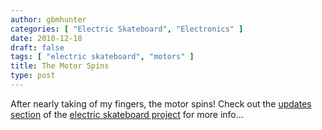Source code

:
 ```yaml
---
author: gbmhunter
categories: [ "Electric Skateboard", "Electronics" ]
date: 2010-12-18
draft: false
tags: [ "electric skateboard", "motors" ]
title: The Motor Spins
type: post
---
```


After nearly taking of my fingers, the motor spins! Check out the [updates section](/electronics/projects/electric-skateboard/electric-skateboard-updates) of the [electric skateboard project](/electronics/projects/electric-skateboard) for more info...
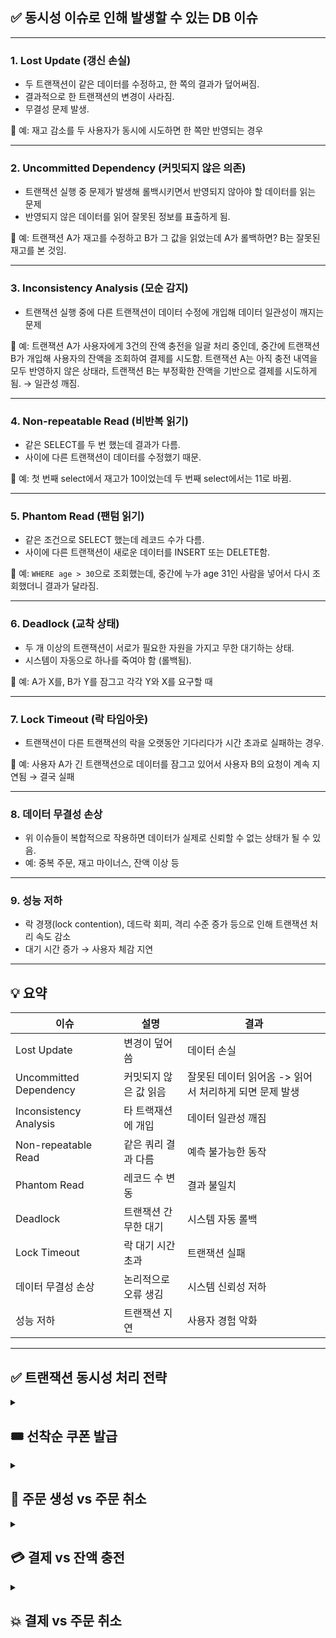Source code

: ## ✅ 동시성 이슈로 인해 발생할 수 있는 **DB 이슈**

---

### 1. **Lost Update (갱신 손실)**

- 두 트랜잭션이 같은 데이터를 수정하고, 한 쪽의 결과가 덮어써짐.
- 결과적으로 한 트랜잭션의 변경이 사라짐.
- 무결성 문제 발생.

📌 예: 재고 감소를 두 사용자가 동시에 시도하면 한 쪽만 반영되는 경우

---

### 2. **Uncommitted Dependency (커밋되지 않은 의존)**

- 트랜잭션 실행 중 문제가 발생해 롤백시키면서 반영되지 않아야 할 데이터를 읽는 문제
- 반영되지 않은 데이터를 읽어 잘못된 정보를 표출하게 됨.

📌 예: 트랜잭션 A가 재고를 수정하고 B가 그 값을 읽었는데 A가 롤백하면? B는 잘못된 재고를 본 것임.

---

### 3. **Inconsistency Analysis (모순 감지)**

- 트랜잭션 실행 중에 다른 트랜잭션이 데이터 수정에 개입해 데이터 일관성이 깨지는 문제

📌 예: 트랜잭션 A가 사용자에게 3건의 잔액 충전을 일괄 처리 중인데, 중간에 트랜잭션 B가 개입해 사용자의 잔액을 조회하여 결제를 시도함. 트랜잭션 A는 아직 충전 내역을 모두 반영하지 않은 상태라, 트랜잭션 B는 부정확한 잔액을 기반으로 결제를 시도하게 됨. → 일관성 깨짐.

---

### 4. **Non-repeatable Read (비반복 읽기)**

- 같은 SELECT를 두 번 했는데 결과가 다름.
- 사이에 다른 트랜잭션이 데이터를 수정했기 때문.

📌 예: 첫 번째 select에서 재고가 10이었는데 두 번째 select에서는 11로 바뀜.

---

### 5. **Phantom Read (팬텀 읽기)**

- 같은 조건으로 SELECT 했는데 레코드 수가 다름.
- 사이에 다른 트랜잭션이 새로운 데이터를 INSERT 또는 DELETE함.

📌 예: `WHERE age > 30`으로 조회했는데, 중간에 누가 age 31인 사람을 넣어서 다시 조회했더니 결과가 달라짐.

---

### 6. **Deadlock (교착 상태)**

- 두 개 이상의 트랜잭션이 서로가 필요한 자원을 가지고 무한 대기하는 상태.
- 시스템이 자동으로 하나를 죽여야 함 (롤백됨).

📌 예: A가 X를, B가 Y를 잠그고 각각 Y와 X를 요구할 때

---

### 7. **Lock Timeout (락 타임아웃)**

- 트랜잭션이 다른 트랜잭션의 락을 오랫동안 기다리다가 시간 초과로 실패하는 경우.

📌 예: 사용자 A가 긴 트랜잭션으로 데이터를 잠그고 있어서 사용자 B의 요청이 계속 지연됨 → 결국 실패

---

### 8. **데이터 무결성 손상**

- 위 이슈들이 복합적으로 작용하면 데이터가 실제로 신뢰할 수 없는 상태가 될 수 있음.
- 예: 중복 주문, 재고 마이너스, 잔액 이상 등

---

### 9. **성능 저하**

- 락 경쟁(lock contention), 데드락 회피, 격리 수준 증가 등으로 인해 트랜잭션 처리 속도 감소
- 대기 시간 증가 → 사용자 체감 지연

---

## 💡 요약

| 이슈 | 설명 | 결과 |
| --- | --- | --- |
| Lost Update | 변경이 덮어씀 | 데이터 손실 |
| Uncommitted Dependency | 커밋되지 않은 값 읽음 | 잘못된 데이터 읽어옴 -> 읽어서 처리하게 되면 문제 발생 |
| Inconsistency Analysis | 타 트랙재션에 개입 | 데이터 일관성 깨짐 |
| Non-repeatable Read | 같은 쿼리 결과 다름 | 예측 불가능한 동작 |
| Phantom Read | 레코드 수 변동 | 결과 불일치 |
| Deadlock | 트랜잭션 간 무한 대기 | 시스템 자동 롤백 |
| Lock Timeout | 락 대기 시간 초과 | 트랜잭션 실패 |
| 데이터 무결성 손상 | 논리적으로 오류 생김 | 시스템 신뢰성 저하 |
| 성능 저하 | 트랜잭션 지연 | 사용자 경험 악화 |

---

## ✅ 트랜잭션 동시성 처리 전략

<details>

<summary><h2>🎟️ 선착순 쿠폰 발급</h2></summary>

## 📌 개요

선착순으로 제한된 수량의 쿠폰을 사용자에게 발급할 때, **동시성 이슈**를 방지하여 **정확한 수량만큼만 발급되도록** 동시성 처리 전략을 정의한다.

---

## 🔄 프로세스

```
[잔여 수량 확인 → 수량 차감 → 쿠폰 발급]
```

---

## 🗂️ 대상 테이블

| 프로세스 | 대상 테이블 |
| --- | --- |
| 잔여 수량 확인 | `COUPON` |
| 수량 차감 | `COUPON` |
| 쿠폰 발급 | `COUPON_ISSUED_INFO(insert)` |

---

## ⚠️ 동시성 시나리오 분석

| 시나리오 | 기대 동작 |
| --- | --- |
| 발급 제한 갯수 내 요청 | 총 30개, 20명 요청 → 20명 발급, 10개 남음 |
| 발급 제한 갯수 초과 요청 | 총 30개, 100명 요청 → 30명 발급, 70명 실패 |

---

## 🔐 Lock 전략

| 대상 | Lock 전략 | 처리 방식 |
| --- | --- | --- |
| `COUPON` | 비관적 락 (`PESSIMISTIC_WRITE`) | 충돌 시 대기 → 순차 처리 → 초과 발급 방지 |

```java
@Lock(LockModeType.PESSIMISTIC_WRITE)
Coupon findByCouponId(Long couponId);
```

---

## 🧩 설계 근거

| 항목 | 설명 |
| --- | --- |
| 🔁 트랜잭션 단위 | 매우 짧음 (단일 update), 락 점유 시간 매우 짧음 |
| 🔐 락 필요 이유 | 잔여 쿠폰 수량 확인과 동시에 락을 걸어 **정합성 유지 → 초과 발급 방지** |
| ⚠️ 낙관적 락의 한계 | 동시 요청 100건 시, 1건 성공 + 99건 실패 → 재시도 유도 → DB 부하 증가 |
| 🎯 비관적 락 장점 | 경합 시 대기 상태 진입 → 순차적으로 처리 가능 → **재시도 없이 안정적 발급 처리 가능** |
| 🚫 실패 방지 | 잔여 수량 있음에도 충돌로 인해 발급 실패하는 **불합리한 상황 방지** |

---

## ✅ 결론

- **비관적 락**을 통해 **정확한 수량만 발급**되고, 초**과 발급 없이 정합성 보장** 가능
- 낙관적 락 기반의 충돌-재시도 방식은 **재시도 로직 필요 및 DB 부하 유발**로 인해 적합하지 않다.
- 트랜잭션이 짧고, 경합 시에도 안정적으로 동작함
- 락으로 인한 **대기 상태**는 짧은 트랜잭션으로 인해 충분히 감내할 수 있는 수준이며, **데이터 정합성 보장**이라는 측면에서 **우선 고려되어야 한다**.

</details>

<details>

<summary><h2>🛒 주문 생성 vs 주문 취소</h2></summary>

## 📌 개요

주문 생성 및 주문 취소 시 발생할 수 있는 동시성 이슈를 고려하여, **재고 및 쿠폰 처리의 락 전략**을 정의하고, **데드락 방지 및 정합성 유지**를 위한 설계 방향을 문서화한다.

---

## 🔄 프로세스

### 🟢 주문 생성

```
[쿠폰 사용 → 재고 차감 → 주문 생성]
```

### 🔴 주문 취소

```
[쿠폰 복구 → 재고 복구 → 주문 상태 변경]
```

---

## 🗂️ 대상 테이블

| 프로세스 | 대상 테이블(내부 프로세스 순서대로) |
| --- | --- |
| 주문 생성 | `COUPON_ISSUED_INFO`, `PRODUCT_OPTION`, `ORDER(insert)` |
| 주문 취소 | `COUPON_ISSUED_INFO`, `PRODUCT_OPTION`, `ORDER` |

---

## ⚠️ 동시성 시나리오 분석

| 시나리오 | 기대 동작 |
| --- | --- |
| 쿠폰 사용/복구 | 사용 가능 상태 → 사용 → 복구 → 사용 가능 상태 |
| 재고 반복 차감 | 재고 30개 → 차감 요청 2개 → 차감 요청 3개 → 재고 25개 → …. → 재고 0개 → 차감 불가 |
| 재고 반복 복구(최대 30개) | 재고 5개 →  복구 요청 2개 → 복구 요청 3개 → 재고 10개 → … → 재고 30개 → 복구 불가 |
| 재고 차감/복구 | 재고 10개 → 재고 차감 요청 → 재고 복구 요청 → 재고 10개 |

---

## ⚠️ 데드락 방지 설계

### 시나리오

- 사용자 A가 주문 생성: **상품 옵션 ID 1, 2** → 재고 차감 시도
- 사용자 B가 주문 취소: **상품 옵션 ID 2, 1** → 재고 복구 시도

```
A: SELECT ... WHERE product_option_id = 1 → LOCK
B: SELECT ... WHERE product_option_id = 2 → LOCK
A: SELECT ... WHERE product_option_id = 2 → BLOCK
B: SELECT ... WHERE product_option_id = 1 → BLOCK → 💥 데드락 발생 가능
```

### 해결 방법

- **재고 처리 시, 항상 동일한 정렬 기준으로 SELECT** (예: `option_id ASC`)
- 모든 재고를 **선 정렬 후 FOR UPDATE**로 조회하여 락 획득 순서를 통일
- 예시 쿼리:

```sql
SELECT * FROM product_option
WHERE product_option_id IN (?, ?, ...)
ORDER BY product_option_id ASC
FOR UPDATE;
```

---

## 🔐 Lock 전략

| 대상 | Lock 전략 | 처리 방식 |
| --- | --- | --- |
| `PRODUCT_OPTION` | **비관적 락** (`FOR UPDATE`) | 충돌 시 대기 → 순차 처리 → 차감/복구 미처리 방지 |
| `COUPON_ISSUED_INFO` | **비관적 락** (`FOR UPDATE`) | 사용자별로 락 획득 후 상태 전환 |
| `ORDER` | 일반 처리 (Insert / Update) | 생성 or 상태 변경, 충돌 없음 |

```jsx
@Lock(LockModeType.PESSIMISTIC_WRITE)
Coupon findByCouponId(Long couponId);

@Lock(LockModeType.PESSIMISTIC_WRITE)
Coupon findByCouponId(Long couponId);
```

---

## 🧩 설계 근거

### 📦 재고 (PRODUCT_OPTION)

- **공유 자원**이며 동시 접근이 빈번하게 발생
- 과차감이 발생하면 재고 오류로 비즈니스 치명타
- **비관적 락을 사용하여 동시에 접근한 트랜잭션은 대기 처리**
- 트랜잭션 중 데드락 방지를 위해 **항상 정렬된 순서로 조회**

### 🎟️ 쿠폰 (COUPON_ISSUED_INFO)

- **1명의 사용자에게 귀속된 자원**으로 충돌 가능성 낮음
- 그러나 정책에 의해 **주문 상태 변경에 따라 쿠폰 상태도 정확하게 변경** 되어 정합성을 유지해야 함
  - **주문 생성**에 사용 시 **타 주문에 중복 사용 불가**, **주문 취소**에서 복구 시 **재사용 가능**
- **비관적 락을 사용하여 동시에 접근한 트랜잭션은 대기 처리**

### 📃 주문 (ORDER)

- 새로 생성되거나 상태만 변경되는 데이터
- 충돌 가능성 거의 없고, 락 불필요

---

## ✅ 결론

- **재고 및 쿠폰은 비관적 락**이 가장 합리적이며 현실적인 동시성 제어 방식이다.
- 재고 조회 시에는 항상 정렬 기준을 명확히 하여 데드락을 **사전에 방지**해야 한다.
- 이러한 구조는 충돌 시 대기 후 순차처리되어 **데이터 정합성을 유지할 수 있는 방식이다**

</details>

<details>

<summary><h2>💳 결제 vs 잔액 충전</h2></summary>

## 📌 개요

결제 및 잔액 충전 기능은 모두 사용자 잔액 (B**ALANCE** 테이블)을 갱신하는 작업이 포함되며, **동시성 제어가 필수적인 핵심 영역**이다. 본 문서에서는 결제/충전 시 발생할 수 있는 **정합성 이슈**를 방지하기 위한 DB Lock 전략을 정의한다.

---

## 📂 프로세스 정의

### 🟢 결제 (사용)

```
[잔액 차감 → 주문 상태 변경 → 결제 정보 저장]
```

### 🟡 잔액 충전

```
[잔액 증가]
```

---

## 🗂️ 대상 테이블

| 프로세스 | 대상 테이블 |
| --- | --- |
| 결제 | `BALANCE`, `ORDER`, `PAYMENT`(insert) |
| 충전 | `BALANCE` |

---

## ⚠️ 동시성 시나리오

| 시나리오 | 기대 동작 |
| --- | --- |
| 충전 + 결제 동시 처리 | 충전 10,000원 → 결제 5,000원 → 잔액 5,000원 |
| 반복 충전 | 충전 1,000원 → 충전 1,000원 → 충전 1,000원 → 잔액 3,000원 |
| 반복 결제 | 잔액 10,000 → 결제 1,000원 → 결제 1,000원 → 결제 1,000원 → 잔액 7,000원 |

---

## 🔐 Lock 전략

| 대상 | Lock 전략 | 처리 방식 |
| --- | --- | --- |
| `BALANCE` | 비관적 락 (`FOR UPDATE`) | 충돌 시 대기 → 순차 처리 → 초과 충전/초과 복구 방지 |

```java
@Lock(LockModeType.PESSIMISTIC_WRITE)
Balance findByUserId(Long userId);
```

---

## 🧩 설계 근거

| 항목 | 설명 |
| --- | --- |
| 🔁 트랜잭션 단위 | 충전/사용 모두 단일 비관적락 update이므로 **락 점유 시간이 짧음** |
| 🧑 사용자 별 처리 | 사용자 단위로 구분되어 **접근 경합도 낮음**, 조회 성능 저하 없음 |
| 💥 동시 update 방지 | 잔액이 동시에 갱신될 경우, **정합성 오류 (누락 or 덮어쓰기)** 발생 가능 |
| ⚠️ 낙관적 락의 한계 | 충돌 시 단순 에러 리턴 외에 **정상 처리 보장 어려움**, 재시도 로직 필요 |
| ✅ 비관적 락 장점 | 충돌 시 대기 처리되어 모든 요청이 **순차적이고 정확하게 반영**됨 |

---

## ✅ 결론

- `BALANCE` 테이블에 대해서는 **비관적 락을 적용**하는 것이 가장 신뢰성 높은 전략이다.
- 사용자 단위로 트랜잭션이 분리되어 있어 락 경합 가능성이 낮고, 트랜잭션 단위도 작아 **성능 부담이 거의 없다**.
- 낙관적 락은 에러 처리와 재시도 로직이 추가로 필요하며, 이 경우에는 오히려 **시스템 복잡도를 증가**시킬 수 있다.
- **결제 및 충전 모두 중요한 금액과 관련된 트랜잭션이므로**, 실패 없는 정합성 보장을 위해 **비관적 락을 적극 활용해야 한다**.

</details>

<details>

<summary><h2>💥 결제 vs 주문 취소</h2></summary>

## 📌 개요

결제 및 주문 취소는 **동일한 주문(ORDER)**에 대해 서로 다른 트랜잭션이 처리되는 시나리오로, 동일한 주문에 대해 **상충되는 처리를 수행**하므로, 동시에 요청이 들어올 경우 **데이터 정합성에 중대한 영향을 줄 수 있는 동시성 이슈**가 존재한다.

본 문서에서는 이러한 충돌을 방지하기 위해 **낙관적 락 기반의 제어 전략**을 정의한다.

---

## 🔄 프로세스 정의

### 🟢 결제

```
[잔액 차감 → 주문 상태 변경 → 결제 정보 저장]

```

### 🔴 주문 취소

```
[쿠포 복구 -> 재고 복구(N번 실행) -> 주문 상태 변경]
```

## 🗂️ 대상 테이블

| 프로세스 | 대상 테이블 |
| --- | --- |
| 결제 | `BALANCE`, `ORDER`, `PAYMENT`(insert) |
| 주문 취소 | `COUPON_ISSUED_INFO`, `PRODUCT_OPTION`, `ORDER` |

---

## ⚠️ 동시성 시나리오

### 잠재적인 충돌 시나리오

| 시나리오 | 문제점 |
| --- | --- |
| 결제 요청 처리 → 주문 취소 요청 처리 | - 결제 완료 상태인데 재고/쿠폰이 복구됨- 잔액 차감은 남아 있음 (환불 안됨) |
| 주문 취소 요청 처리 → 결제 요청 처리 | - 주문은 이미 취소되었는데 결제는 완료됨- 무효 주문에 결제 정보가 남음 |

### 결론

- 두 요청이 **모두 처리되면 정합성 문제가 발생**
- 반드시 **하나의 트랜잭션만 성공하고, 나머지는 실패 처리**되어야 함

---

## 🔐 Lock 전략

| 대상 | Lock 전략 | 처리 방식 |
| --- | --- | --- |
| `ORDER` | **낙관적 락 (Optimistic Lock)** | 충돌 시 하나의 요청만 성공 처리 → 나머지는 실패 처리 |

```java
@Lock(LockModeType.OPTIMISTIC)
Order findByOrderId(Long orderId);
```

- `ORDER` 테이블에 `version` 필드를 추가하고, update 시 해당 버전 조건으로 동시성 제어 수행

---

## 🧩 설계 근거

| 항목 | 설명                                                           |
| --- |--------------------------------------------------------------|
| 🔁 충돌 가능성 | 동일한 주문 건에 대해 결제와 취소가 **거의 동시에 요청될 수 있음**                     |
| 🚫 동시 처리 문제 | 두 요청이 모두 처리되면 **잔액, 재고, 쿠폰** 정합성 붕괴                          |
| 🧩 처리 방식 차이 | 같은 테이블을 수정하지만, **비즈니스 로직이 상이하므로 상호 양립 불가**                   |
| 🔄 낙관적 락 적합성 | 충돌 시점에 하나의 요청만 update 성공, 나머지는 실패 처리 가능                      |
| ✅ 실패 처리 허용 | 실패 시 재시도 또는 사용자 안내를 통해 처리 가능                                 |
| ⚖️ 비관적 락은 왜 아닌가? | 불필요한 락 경합, 락 대기, 트랜잭션 지연 가능성이 높음, 주문마다 단건 처리이므로 낙관적 락이 더 효율적 |

---

## ✅ 결론

- 결제와 주문 취소는 같은 주문 데이터를 갱신하지만, **논리적으로 상충되는 처리**를 수행한다.
- 이로 인해, 동시 요청 시 반드시 **하나의 트랜잭션만 성공 처리되어야 하며**, 나머지는 **낙관적 락 실패를 통해 에러 처리**되어야 한다.
- `ORDER` 테이블에 `version` 기반의 **낙관적 락을 적용**함으로써 정합성을 유지하고, **데이터 충돌에 대한 안전한 보호 장치**를 마련할 수 있다.

</details>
——————
## What to do
Pick out, from the lines above, every one that contains the string "데이터를".

## Reply to the task
- 두 트랜잭션이 같은 데이터를 수정하고, 한 쪽의 결과가 덮어써짐.
- 트랜잭션 실행 중 문제가 발생해 롤백시키면서 반영되지 않아야 할 데이터를 읽는 문제
- 반영되지 않은 데이터를 읽어 잘못된 정보를 표출하게 됨.
- 사이에 다른 트랜잭션이 데이터를 수정했기 때문.
- 사이에 다른 트랜잭션이 새로운 데이터를 INSERT 또는 DELETE함.
📌 예: 사용자 A가 긴 트랜잭션으로 데이터를 잠그고 있어서 사용자 B의 요청이 계속 지연됨 → 결국 실패
- 결제와 주문 취소는 같은 주문 데이터를 갱신하지만, **논리적으로 상충되는 처리**를 수행한다.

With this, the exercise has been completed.